For my fellow audiophiles, here's a quick rundown of my recording process...
Acoustic guitar and tambo were tracked with my MXL 440; a cheap, large diaphragm condenser mic. You can see it in the video hanging upside down rather precariously! The capture isn't bad but the mic itself is a little harsh so some EQ and jiggery pokery in post definitely helped smooth things out.
I used my 441 for vocals, which I know goes against some folks' cardinal rule as it's dynamic but rules are there to be broken my fellow nerds...I enjoy this mic with my vocal tone and it just needed a quick brightening up around the top end.
Bass and electric guitar parts are DI with Neural's Nolly sim smacked on top, which I downloaded for a free trial here. There are really nice clean tones available in this plugin too which helped me come up with some cool, understated ambient licks for the track.
The keys and smorgasbord of fx are midi using various different virtual synths including fabfilter's twin 2.
The tricky part for me was syncing each audio take to my video capture of that same performance...
I used my Zoom Q2n to shoot a single angle for each instrument being performed in the video.
I'd been warned before by someone with video chops to do a nice, big, loud clap at the start of each take. This helped me sync up my audio/video takes later as I could see the nice, big, loud transient of my clap and line this up in Premiere Pro with the footage of me clapping my hands. Pretty easy once you know how and have had a bit of practice!
I edited all the video in Adobe Premiere Pro, which has been free for students during lockdown (although mine still seems to be working...sssh don't tell anyone).
Using this software for the first time entailed a bit of a learning curve. I had a few moments like this...
With a bit of practice, it's fairly simple and intuitive - especially if you're used to a daw or something similar - once you learn a few shortcut commands you're off and running!

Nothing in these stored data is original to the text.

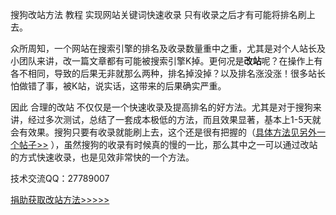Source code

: 搜狗改站方法 教程 实现网站关键词快速收录 只有收录之后才有可能将排名刷上去。

众所周知，一个网站在搜索引擎的排名及收录数量重中之重，尤其是对个人站长及小团队来讲，改一篇文章都有可能被搜索引擎K掉。更何况是**改站**呢？在操作上有各不相同，导致的后果无非就那么两种，排名掉没掉？以及排名涨没涨！很多站长怕做错了事，被K站，说实话，这带来的后果确实严重。

因此 合理的改站 不仅仅是一个快速收录及提高排名的好方法。尤其是对于搜狗来讲，经过多次测试，总结了一套成本极低的方法，而且效果显著，基本上1-5天就会有效果。搜狗只要有收录就能刷上去，这个还是很有把握的（[具体方法见另外一个帖子>>](https://github.com/guuguuit/guuguu) ），虽然搜狗的收录有时候真的慢的一比，那么其中之一可以通过改站的方式快速收录，也是见效非常快的一个方法。

技术交流QQ：27789007

[捐助获取改站方法>>>>>](http://www.hxdwe.cn:8001/product/gaizhan)
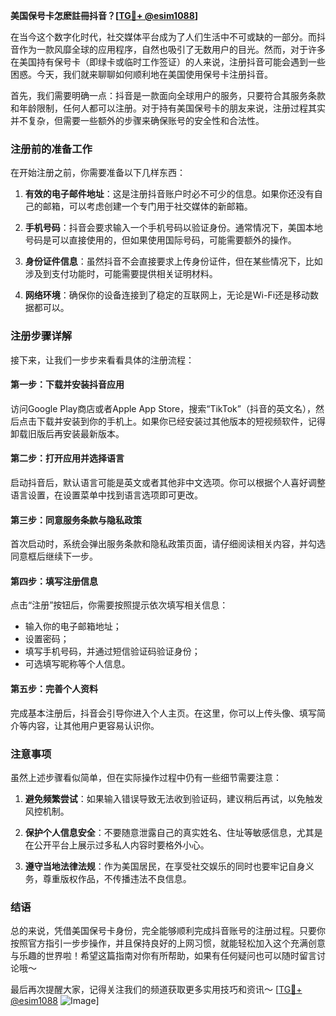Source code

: **美国保号卡怎麽註冊抖音？[[TG💪+ @esim1088](https://t.me/s/esim1088)]**

在当今这个数字化时代，社交媒体平台成为了人们生活中不可或缺的一部分。而抖音作为一款风靡全球的应用程序，自然也吸引了无数用户的目光。然而，对于许多在美国持有保号卡（即绿卡或临时工作签证）的人来说，注册抖音可能会遇到一些困惑。今天，我们就来聊聊如何顺利地在美国使用保号卡注册抖音。

首先，我们需要明确一点：抖音是一款面向全球用户的服务，只要符合其服务条款和年龄限制，任何人都可以注册。对于持有美国保号卡的朋友来说，注册过程其实并不复杂，但需要一些额外的步骤来确保账号的安全性和合法性。

### 注册前的准备工作

在开始注册之前，你需要准备以下几样东西：

1. **有效的电子邮件地址**：这是注册抖音账户时必不可少的信息。如果你还没有自己的邮箱，可以考虑创建一个专门用于社交媒体的新邮箱。
   
2. **手机号码**：抖音会要求输入一个手机号码以验证身份。通常情况下，美国本地号码是可以直接使用的，但如果使用国际号码，可能需要额外的操作。

3. **身份证件信息**：虽然抖音不会直接要求上传身份证件，但在某些情况下，比如涉及到支付功能时，可能需要提供相关证明材料。

4. **网络环境**：确保你的设备连接到了稳定的互联网上，无论是Wi-Fi还是移动数据都可以。

### 注册步骤详解

接下来，让我们一步步来看看具体的注册流程：

#### 第一步：下载并安装抖音应用
访问Google Play商店或者Apple App Store，搜索“TikTok”（抖音的英文名），然后点击下载并安装到你的手机上。如果你已经安装过其他版本的短视频软件，记得卸载旧版后再安装最新版本。

#### 第二步：打开应用并选择语言
启动抖音后，默认语言可能是英文或者其他非中文选项。你可以根据个人喜好调整语言设置，在设置菜单中找到语言选项即可更改。

#### 第三步：同意服务条款与隐私政策
首次启动时，系统会弹出服务条款和隐私政策页面，请仔细阅读相关内容，并勾选同意框后继续下一步。

#### 第四步：填写注册信息
点击“注册”按钮后，你需要按照提示依次填写相关信息：
- 输入你的电子邮箱地址；
- 设置密码；
- 填写手机号码，并通过短信验证码验证身份；
- 可选填写昵称等个人信息。

#### 第五步：完善个人资料
完成基本注册后，抖音会引导你进入个人主页。在这里，你可以上传头像、填写简介等内容，让其他用户更容易认识你。

### 注意事项

虽然上述步骤看似简单，但在实际操作过程中仍有一些细节需要注意：

1. **避免频繁尝试**：如果输入错误导致无法收到验证码，建议稍后再试，以免触发风控机制。
   
2. **保护个人信息安全**：不要随意泄露自己的真实姓名、住址等敏感信息，尤其是在公开平台上展示过多私人内容时要格外小心。

3. **遵守当地法律法规**：作为美国居民，在享受社交娱乐的同时也要牢记自身义务，尊重版权作品，不传播违法不良信息。

### 结语

总的来说，凭借美国保号卡身份，完全能够顺利完成抖音账号的注册过程。只要你按照官方指引一步步操作，并且保持良好的上网习惯，就能轻松加入这个充满创意与乐趣的世界啦！希望这篇指南对你有所帮助，如果有任何疑问也可以随时留言讨论哦～

最后再次提醒大家，记得关注我们的频道获取更多实用技巧和资讯～ [[TG💪+ @esim1088](https://t.me/s/esim1088) ![Image](https://i.postimg.cc/4NQfJmqS/Snipaste-2025-05-13-00-14-12.png)]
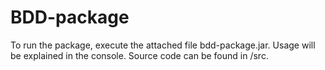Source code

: # BDD-package
To run the package, execute the attached file bdd-package.jar.
Usage will be explained in the console.
Source code can be found in /src.
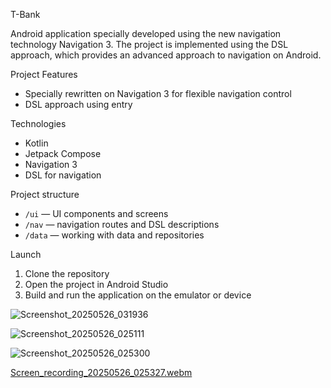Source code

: T-Bank

Android application specially developed using the new navigation technology Navigation 3. The project is implemented using the DSL approach, which provides an advanced approach to navigation on Android.

Project Features

- Specially rewritten on Navigation 3 for flexible navigation control
- DSL approach using entry

Technologies

- Kotlin
- Jetpack Compose
- Navigation 3
- DSL for navigation

Project structure

- `/ui` — UI components and screens
- `/nav` — navigation routes and DSL descriptions
- `/data` — working with data and repositories

Launch

1. Clone the repository
2. Open the project in Android Studio
3. Build and run the application on the emulator or device

![Screenshot_20250526_031936](https://github.com/user-attachments/assets/e314f026-ec11-4fc7-ad30-2723a1448619)

![Screenshot_20250526_025111](https://github.com/user-attachments/assets/f0ee4c1f-e7fb-4f52-9585-2e153256af93)

![Screenshot_20250526_025300](https://github.com/user-attachments/assets/62d9b352-b604-4929-adc8-06b2a24a4b46)

[Screen_recording_20250526_025327.webm](https://github.com/user-attachments/assets/45225cf7-d36f-4d12-8ef3-21a69c8d6d5c)

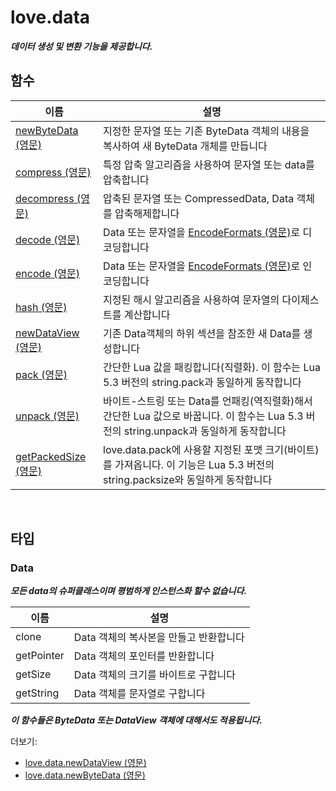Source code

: # love.data

<b><i>
데이터 생성 및 변환 기능을 제공합니다.
</b></i>

## 함수

| 이름                                                                   | 설명                                                                                                                             |
|------------------------------------------------------------------------|---------------------------------------------------------------------------------------------------------------------------------|
| [newByteData (영문)](https://love2d.org/wiki/love.data.newByteData)     | 지정한 문자열 또는 기존 ByteData 객체의 내용을 복사하여 새 ByteData 개체를 만듭니다                                                  |
| [compress (영문)](https://love2d.org/wiki/love.data.compress)           | 특정 압축 알고리즘을 사용하여 문자열 또는 data를 압축합니다                                                                         |
| [decompress (영문)](https://love2d.org/wiki/love.data.decompress)       | 압축된 문자열 또는 CompressedData, Data 객체를 압축해제합니다                                                                      |
| [decode (영문)](https://love2d.org/wiki/love.data.decode)               | Data 또는 문자열을 [EncodeFormats (영문)](https://love2d.org/wiki/EncodeFormat)로 디코딩합니다                                    |
| [encode (영문)](https://love2d.org/wiki/love.data.encode)               | Data 또는 문자열을 [EncodeFormats (영문)](https://love2d.org/wiki/EncodeFormat)로 인코딩합니다                                    |
| [hash (영문)](https://love2d.org/wiki/love.data.hash)                   | 지정된 해시 알고리즘을 사용하여 문자열의 다이제스트를 계산합니다                                                                     |
| [newDataView (영문)](https://love2d.org/wiki/love.data.newDataView)     | 기존 Data객체의 하위 섹션을 참조한 새 Data를 생성합니다                                                                            |
| [pack (영문)](https://love2d.org/wiki/love.data.pack)                   | 간단한 Lua 값을 패킹합니다(직렬화). 이 함수는 Lua 5.3 버전의 string.pack과 동일하게 동작합니다                                       |
| [unpack (영문)](https://love2d.org/wiki/love.data.unpack)               | 바이트-스트링 또는 Data를 언패킹(역직렬화)해서 간단한 Lua 값으로 바꿉니다. 이 함수는 Lua 5.3 버전의 string.unpack과 동일하게 동작합니다 |
| [getPackedSize (영문)](https://love2d.org/wiki/love.data.getPackedSize) | love.data.pack에 사용할 지정된 포맷 크기(바이트)를 가져옵니다. 이 기능은 Lua 5.3 버전의 string.packsize와 동일하게 동작합니다         |


<br>

## 타입

### Data

**_모든 data의 슈퍼클래스이며 평범하게 인스턴스화 할수 없습니다._**

| 이름       | 설명                                               |
|------------|---------------------------------------------------|
| clone      | Data 객체의 복사본을 만들고 반환합니다               |
| getPointer | Data 객체의 포인터를 반환합니다                     |
| getSize    | Data 객체의 크기를 바이트로 구합니다                 |
| getString  | Data 객체를 문자열로 구합니다                       |

<b><i>
이 함수들은 ByteData 또는 DataView 객체에 대해서도 적용됩니다.
</b></i>

더보기:
- [love.data.newDataView (영문)](https://love2d.org/wiki/love.data.newDataView)
- [love.data.newByteData (영문)](https://love2d.org/wiki/love.data.newByteData)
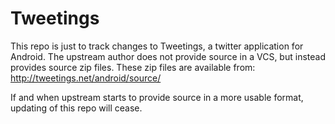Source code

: Tweetings
=========

This repo is just to track changes to Tweetings, a twitter application
for Android.  The upstream author does not provide source in a VCS, but
instead provides source zip files.  These zip files are available from:
http://tweetings.net/android/source/

If and when upstream starts to provide source in a more usable format,
updating of this repo will cease.
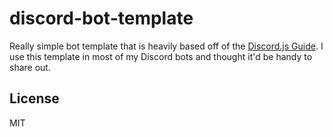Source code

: # discord-bot-template

Really simple bot template that is heavily based off of the [Discord.js Guide](https://discordjs.guide). I use this template in most of my Discord bots and thought it'd be handy to share out.

## License

MIT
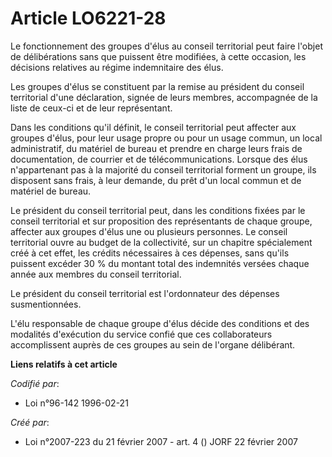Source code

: # Article LO6221-28

Le fonctionnement des groupes d'élus au conseil territorial peut faire l'objet de délibérations sans que puissent être
modifiées, à cette occasion, les décisions relatives au régime indemnitaire des élus.

Les groupes d'élus se constituent par la remise au président du conseil territorial d'une déclaration, signée de leurs
membres, accompagnée de la liste de ceux-ci et de leur représentant.

Dans les conditions qu'il définit, le conseil territorial peut affecter aux groupes d'élus, pour leur usage propre ou pour un
usage commun, un local administratif, du matériel de bureau et prendre en charge leurs frais de documentation, de courrier et
de télécommunications. Lorsque des élus n'appartenant pas à la majorité du conseil territorial forment un groupe, ils
disposent sans frais, à leur demande, du prêt d'un local commun et de matériel de bureau.

Le président du conseil territorial peut, dans les conditions fixées par le conseil territorial et sur proposition des
représentants de chaque groupe, affecter aux groupes d'élus une ou plusieurs personnes. Le conseil territorial ouvre au
budget de la collectivité, sur un chapitre spécialement créé à cet effet, les crédits nécessaires à ces dépenses, sans qu'ils
puissent excéder 30 % du montant total des indemnités versées chaque année aux membres du conseil territorial.

Le président du conseil territorial est l'ordonnateur des dépenses susmentionnées.

L'élu responsable de chaque groupe d'élus décide des conditions et des modalités d'exécution du service confié que ces
collaborateurs accomplissent auprès de ces groupes au sein de l'organe délibérant.

**Liens relatifs à cet article**

_Codifié par_:

  - Loi n°96-142 1996-02-21

_Créé par_:

  - Loi n°2007-223 du 21 février 2007 - art. 4 () JORF 22 février 2007
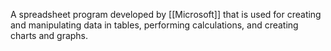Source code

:A spreadsheet program developed by [[Microsoft]] that is used for creating and manipulating data in tables, performing calculations, and creating charts and graphs.
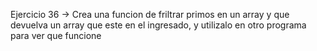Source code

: Ejercicio 36 -> Crea una funcion de friltrar primos en un array y que devuelva un array que este en el ingresado, y utilizalo en otro programa para ver que funcione
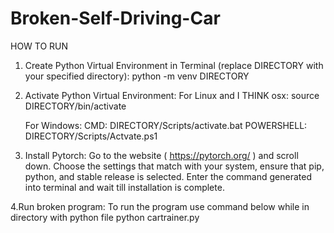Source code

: # Broken-Self-Driving-Car
HOW TO RUN

1. Create Python Virtual Environment in Terminal (replace DIRECTORY with your specified directory):
   python -m venv DIRECTORY
   
2. Activate Python Virtual Environment:
     For Linux and I THINK osx:
       source DIRECTORY/bin/activate
   
     For Windows:
       CMD:
         DIRECTORY/Scripts/activate.bat
       POWERSHELL:
         DIRECTORY/Scripts/Actvate.ps1

3. Install Pytorch:
   Go to the website ( https://pytorch.org/ ) and scroll down.
   Choose the settings that match with your system, ensure that pip, python, and stable release is selected.
   Enter the command generated into terminal and wait till installation is complete.

4.Run broken program:
  To run the program use command below while in directory with python file
  python cartrainer.py
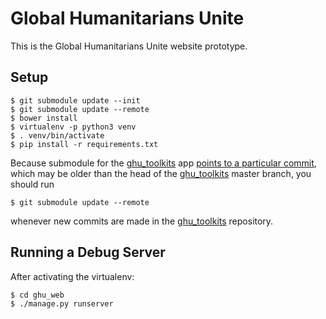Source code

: Global Humanitarians Unite
==========================

This is the Global Humanitarians Unite website prototype.

Setup
-----

    $ git submodule update --init
    $ git submodule update --remote
    $ bower install
    $ virtualenv -p python3 venv
    $ . venv/bin/activate
    $ pip install -r requirements.txt

Because submodule for the [ghu\_toolkits][1] app [points to a particular
commit][2], which may be older than the head of the [ghu\_toolkits][1]
master branch, you should run

    $ git submodule update --remote

whenever new commits are made in the [ghu\_toolkits][1] repository.

Running a Debug Server
----------------------

After activating the virtualenv:

    $ cd ghu_web
    $ ./manage.py runserver

[1]: https://github.com/global-humanitarians-unite/ghu_toolkits
[2]: https://stackoverflow.com/a/18797720/321301
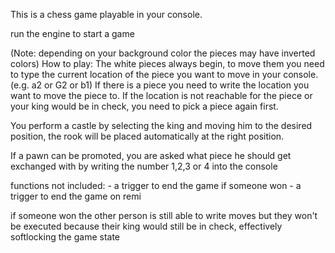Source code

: This is a chess game playable in your console.

run the engine to start a game

(Note: depending on your background color the pieces may have inverted colors)
How to play:
The white pieces always begin, to move them you need to type the current
location of the piece you want to move in your console. (e.g. a2 or G2 or b1)
If there is a piece you need to write the location you want to move the piece to.
If the location is not reachable for the piece or your king would be in check, 
you need to pick a piece again first.

You perform a castle by selecting the king and moving him to the desired position,
the rook will be placed automatically at the right position.

If a pawn can be promoted, you are asked what piece he should get exchanged with by 
writing the number 1,2,3 or 4 into the console



functions not included: - a trigger to end the game if someone won
			 - a trigger to end the game on remi
			 
if someone won the other person is still able to write moves but they won't be executed
because their king would still be in check, effectively softlocking the game state
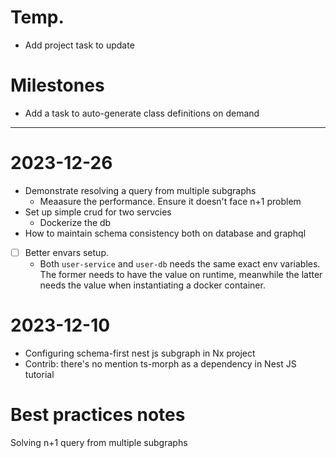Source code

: # Temp.

- Add project task to update

# Milestones

- Add a task to auto-generate class definitions on demand

---
# 2023-12-26

- Demonstrate resolving a query from multiple subgraphs
  - Meaasure the performance. Ensure it doesn't face n+1 problem
- Set up simple crud for two servcies
  - Dockerize the db
- How to maintain schema consistency both on database and graphql

- [ ] Better envars setup.
  - Both `user-service` and `user-db` needs the same exact env variables. The former needs to have the value on runtime, meanwhile the latter needs the value when instantiating a docker container.

# 2023-12-10

- Configuring schema-first nest js subgraph in Nx project
- Contrib: there's no mention ts-morph as a dependency in Nest JS tutorial


# Best practices notes

Solving n+1 query from multiple subgraphs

This article helped me figure out some sneaky shortcuts I needed to bosh things out pronto. The main keyboard shortcuts I used during the editing process were 'C' (razor tool) and 'V' (selection tool) but for sure there are other handy ones if you're doing something more sophisticated.
The most fun I had during the editing process was watching all the footage back and deciding which clips I wanted to play and in what order/sequence. My main aim was to try and mirror the lyrics of the track in the video and help build the narrative of the song this way.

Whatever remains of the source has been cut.